When I was 20 weeks pregnant with my 2nd baby, we got told at the scan that he had some issues which were pointing towards him having a genetic problem. We did an amniocentesis, and had to wait 5 weeks before we were told what the problem was.

My whole world broke down. He has a condition where his eyesight will gradually deteriorate, he had enlarged kidneys (which seem to be back at the right size now) he might have a learning disability, obesity and so many more problems in his life. It came as such a shock to us because my 1st boy is completely fine, I never expected for this to happen.

I grieved when I found out.

I grieved for any 'future' babies I wanted.
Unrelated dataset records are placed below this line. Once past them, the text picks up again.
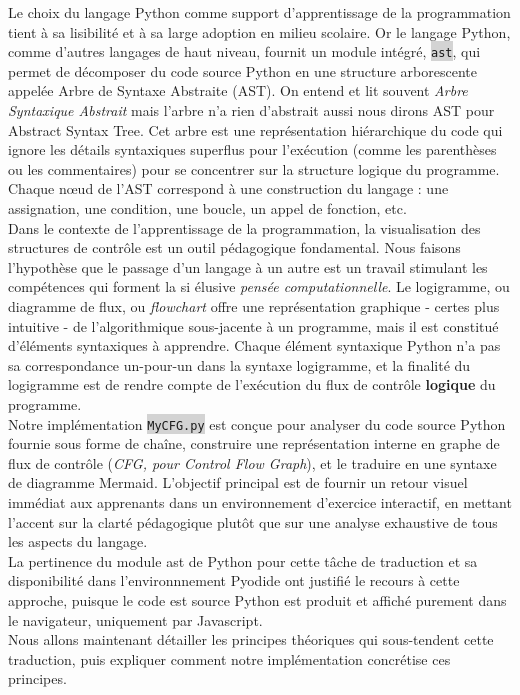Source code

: \documentclass[11pt,a4paper]{article}
\newcommand{\code}[1]{\colorbox{lightgray}{\texttt{\small #1}}}
\begin{document}
Le choix du langage Python comme support d'apprentissage de la programmation tient à sa lisibilité et à sa large adoption en milieu scolaire. Or le langage Python, comme d'autres langages de haut niveau, fournit un module intégré, \code{ast}, qui permet de décomposer du code source Python en une structure arborescente appelée Arbre de Syntaxe Abstraite (AST). On entend et lit souvent \textit{Arbre Syntaxique Abstrait} mais l'arbre n'a rien d'abstrait aussi nous dirons AST pour Abstract Syntax Tree. Cet arbre est une représentation hiérarchique du code qui ignore les détails syntaxiques superflus pour l'exécution (comme les parenthèses ou les commentaires) pour se concentrer sur la structure logique du programme. Chaque nœud de l'AST correspond à une construction du langage : une assignation, une condition, une boucle, un appel de fonction, etc. \\
Dans le contexte de l'apprentissage de la programmation, la visualisation des structures de contrôle est un outil pédagogique fondamental. Nous faisons l'hypothèse que le passage d'un langage à un autre est un travail stimulant les compétences qui forment la si élusive \textit{pensée computationnelle}. Le logigramme, ou diagramme de flux, ou \textit{flowchart} offre une représentation graphique - certes plus intuitive - de l'algorithmique sous-jacente à un programme, mais il est constitué d'éléments syntaxiques à apprendre. Chaque élément syntaxique Python n'a pas sa correspondance un-pour-un dans la syntaxe logigramme, et la finalité du logigramme est de rendre compte de l'exécution du flux de contrôle \textbf{logique} du programme. \\
Notre implémentation \code{MyCFG.py} est conçue pour analyser du code source Python fournie sous forme de chaîne, construire une représentation interne en graphe de flux de contrôle (\textit{CFG, pour Control Flow Graph}), et le traduire en une syntaxe de diagramme Mermaid. L'objectif principal est de fournir un retour visuel immédiat aux apprenants dans un environnement d'exercice interactif, en mettant l'accent sur la clarté pédagogique plutôt que sur une analyse exhaustive de tous les aspects du langage.\\
La pertinence du module ast de Python pour cette tâche de traduction et sa disponibilité dans l'environnnement Pyodide ont justifié le recours à cette approche, puisque le code est source Python est produit et affiché purement dans le navigateur, uniquement par Javascript. \\ Nous allons maintenant détailler les principes théoriques qui sous-tendent cette traduction, puis expliquer comment notre implémentation concrétise ces principes. 
\end{document}
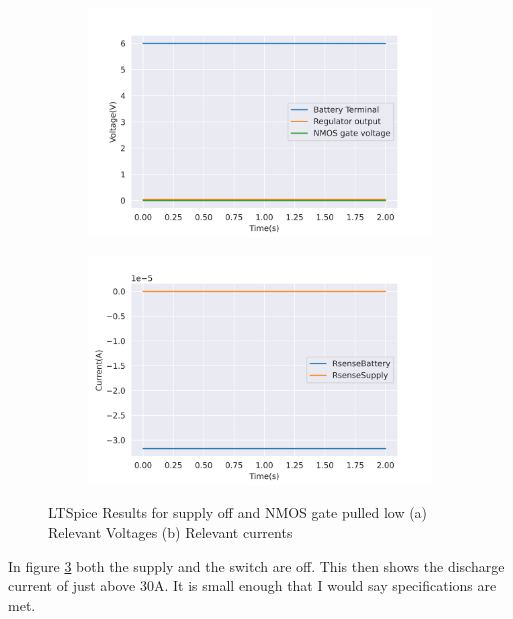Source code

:  \begin{figure}[!htb]
 \footnotesize
 \centering
    \begin{subfigure}[]{0.42\textwidth}
              \centering
  		\includegraphics[width=1\linewidth]{./Figures/A2-5.png}
		    \caption{} \label{subfig:A2-5}
     \end{subfigure}
     \begin{subfigure}[]{0.42\textwidth}
             \centering
  		\includegraphics[width=1\linewidth]{./Figures/A2-6.png}
		   \caption{ } \label{subfig:A2-6}
     \end{subfigure}
   \caption[{LTSPICE switch off and supply off results}]{LTSpice Results for supply off and NMOS gate pulled low  (a)  Relevant Voltages (b)  Relevant currents  }
    \label{fig:three}
 \end{figure}
In figure \ref{fig:three} both the supply and the switch are off. This then shows the discharge current of just above 30\textmu A. It is small enough that I would say specifications are met.


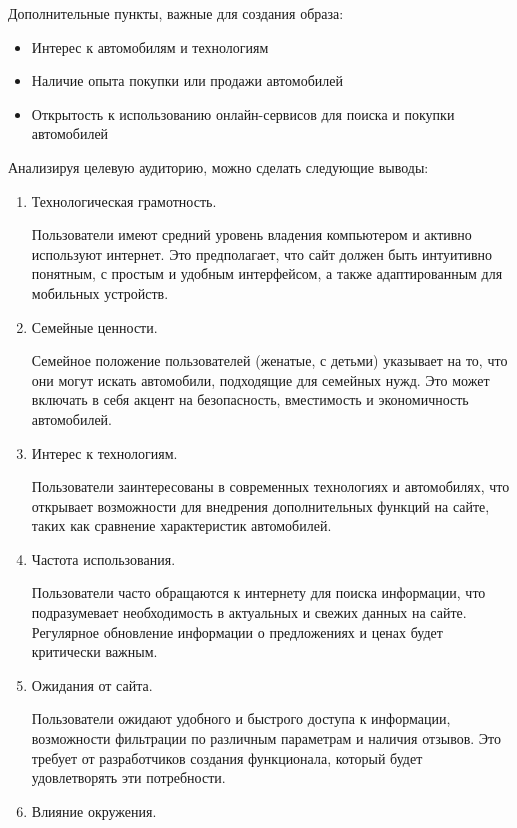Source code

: Дополнительные пункты, важные для создания образа:
\begin{itemize}
    \item Интерес к автомобилям и технологиям
    \item Наличие опыта покупки или продажи автомобилей
    \item Открытость к использованию онлайн-сервисов для поиска и покупки автомобилей
\end{itemize}
\bigskip

Анализируя целевую аудиторию, можно сделать следующие выводы:
\begin{enumerate}
    \item Технологическая грамотность.

    Пользователи имеют средний уровень владения компьютером и активно используют интернет. Это предполагает, что сайт должен быть интуитивно понятным, с простым и удобным интерфейсом, а также адаптированным для мобильных устройств.

    \item Семейные ценности.

    Семейное положение пользователей (женатые, с детьми) указывает на то, что они могут искать автомобили, подходящие для семейных нужд. Это может включать в себя акцент на безопасность, вместимость и экономичность автомобилей.

    \item Интерес к технологиям.

    Пользователи заинтересованы в современных технологиях и автомобилях, что открывает возможности для внедрения дополнительных функций на сайте, таких как сравнение характеристик автомобилей.

    \item Частота использования.

    Пользователи часто обращаются к интернету для поиска информации, что подразумевает необходимость в актуальных и свежих данных на сайте. Регулярное обновление информации о предложениях и ценах будет критически важным.

    \item Ожидания от сайта.

    Пользователи ожидают удобного и быстрого доступа к информации, возможности фильтрации по различным параметрам и наличия отзывов. Это требует от разработчиков создания функционала, который будет удовлетворять эти потребности.

    \item Влияние окружения.


\end{enumerate}
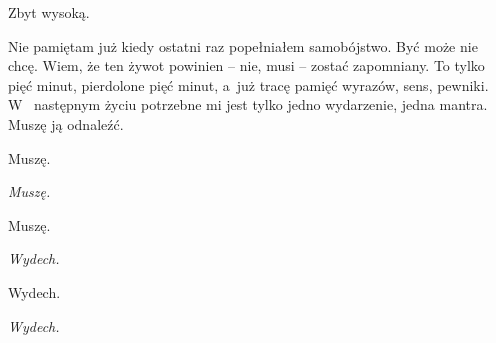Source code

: Zbyt wysoką. 

Nie pamiętam już kiedy ostatni raz popełniałem samobójstwo. Być może nie chcę. Wiem, że ten żywot powinien -- nie, 
musi -- zostać zapomniany. To tylko pięć minut, pierdolone pięć minut, a~już tracę pamięć wyrazów, sens, pewniki. W~
następnym życiu potrzebne mi jest tylko jedno wydarzenie, jedna mantra. Muszę ją odnaleźć.

Muszę.

\hspace{2em}\emph{Muszę.}

Muszę.

\hspace{2em}\emph{Wydech.}

Wydech.

\hspace{2em}\emph{Wydech.}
I grieved for the baby girl I so wanted but will never be able to try for.

I grieved for the fact that if I ever get pregnant again, it won't be full of excitement but rather stress.

My husband still wants to have more, he wants a big family because he was an only child.

It took a while for us to agree on how many kids we were planning on having. He wanted 5-6 and I wanted 3, so we compromised and said 4. Now I don't want anymore.

How can you bring a child into this world knowing how difficult their life could be? How can you do that on purpose!? He said to put your trust in God, and I do trust God wholeheartedly, but is it not silly and selfish to have more?

I spoke to him about us potentially having to be carers for our 2nd boy when he's older, depending on how severe his condition is and whether or not he has a learning disability, severe autism etc. Every time, he says "I trust God that our baby's condition won't be that serious." Which, don't get me wrong, it's great to have faith but God also tests people and gives them difficult situations to deal with, so saying that is just a cop out I think.

I, in no way, mind being a carer for my boy, but my point is that if we have another and they have the condition as well then we may have 2 children to be carers of depending on severity of the condition. I don't think I would be able to live with the guilt.

Edit: I just wanted to say, the geneticist that told me the diagnosis also explained to me that the condition has been passed down from me and my husband.

With each pregnancy, there is 1 in 4 chance that our baby will have the condition (meaning both affected genes, 1 affected gene from me and 1 from my husband). My 1st boy, either has both unaffected genes, 1 from both of us, or has 1 unaffected and 1 affected, making him a carrier of the disorder but not affected by it himself. I hope this makes more sense?